‘Leopard-Skin Pill-Box Hat’: Bob Dylan’s cruellest song
Worship him or not, the meanness of Bob Dylan is well documented.
Though his whole spiel back in the day was to simply be a man of the music, a man who desired to be untouched by celebrity life and only wished to be left alone to make great art, that art was often just as gossipy as any magazine column. He would never confirm any targets, but he also rarely hid them well, like when he released ‘Leopard-Skin Pill-Box Hat’, and everyone knew the victim.
In his lengthy discography, nastiness arguably comes up just as much as love. ‘Idiot Wind’ is such a masterclass in the form that Sinead O’Connor claimed it taught her how to be angry and write angry songs. ‘One of Us Must Know (Sooner or Later)’ is a gaslight anthem, ‘Ballad in Plain D’ is a bitter diss track of a breakup song, and if you listen close enough to ‘Like a Rolling Stone’, you’ll realise that too is basically a point-and-laugh set to music.

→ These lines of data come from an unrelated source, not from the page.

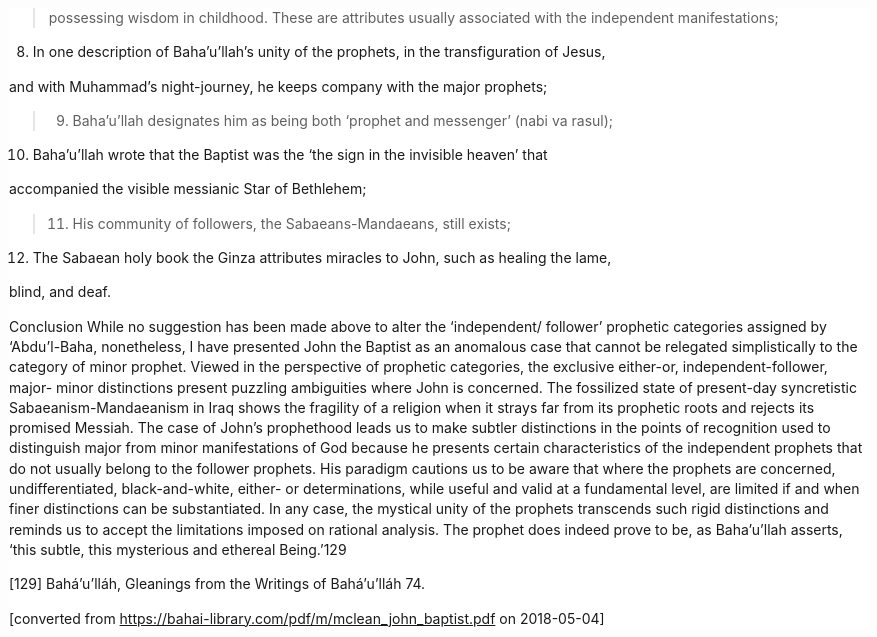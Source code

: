 > possessing wisdom in childhood. These are attributes usually associated with the
> independent manifestations;
8. In one description of Baha’u’llah’s unity of the prophets, in the transfiguration of Jesus,

and with Muhammad’s night-journey, he keeps company with the major prophets;
> 9. Baha’u’llah designates him as being both ‘prophet and messenger’ (nabi va rasul);
10. Baha’u’llah wrote that the Baptist was the ‘the sign in the invisible heaven’ that

accompanied the visible messianic Star of Bethlehem;
> 11. His community of followers, the Sabaeans-Mandaeans, still exists;
12. The Sabaean holy book the Ginza attributes miracles to John, such as healing the lame,

blind, and deaf.

Conclusion
While no suggestion has been made above to alter the ‘independent/ follower’ prophetic
categories assigned by ‘Abdu’l-Baha, nonetheless, I have presented John the Baptist as an
anomalous case that cannot be relegated simplistically to the category of minor prophet. Viewed
in the perspective of prophetic categories, the exclusive either-or, independent-follower, major-
minor distinctions present puzzling ambiguities where John is concerned. The fossilized state of
present-day syncretistic Sabaeanism-Mandaeanism in Iraq shows the fragility of a religion when
it strays far from its prophetic roots and rejects its promised Messiah. The case of John’s
prophethood leads us to make subtler distinctions in the points of recognition used to distinguish
major from minor manifestations of God because he presents certain characteristics of the
independent prophets that do not usually belong to the follower prophets. His paradigm cautions
us to be aware that where the prophets are concerned, undifferentiated, black-and-white, either-
or determinations, while useful and valid at a fundamental level, are limited if and when finer
distinctions can be substantiated. In any case, the mystical unity of the prophets transcends such
rigid distinctions and reminds us to accept the limitations imposed on rational analysis. The
prophet does indeed prove to be, as Baha’u’llah asserts, ‘this subtle, this mysterious and ethereal
Being.’129

\[129\] Bahá’u’lláh, Gleanings from the Writings of Bahá’u’lláh 74.


[converted from https://bahai-library.com/pdf/m/mclean_john_baptist.pdf on 2018-05-04]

Point-and-laugh is really the whole point of ‘Leopard-Skin Pill-Box Hat’, but while other tracks hide that with a bit more poetry, this doesn’t even bother with that. With the repeated, pedantic mention of this fashion accessory, using words that feel so alien in Dylan’s mouth, it is clear that they’re plucked from someone else’s. Something in the tone he sings them too feels more like a mock than a lyric, as if the song is nothing more than him taking the piss out of some fashionista.
Maybe that would be more acceptable if it were ‘some fashionista’, but it wasn’t—it was Edie Sedgwick. Search her name online and soon you’ll find her draped in leopard print, adorned in the styles of the season, with her big eyes shining out under a hat. What you won’t find, though, is a picture of Dylan and Sedgwick together, despite the fact that their romantic connection has been confirmed by basically everyone close to them, except the songwriter, who still likes to pedal the line that they barely met.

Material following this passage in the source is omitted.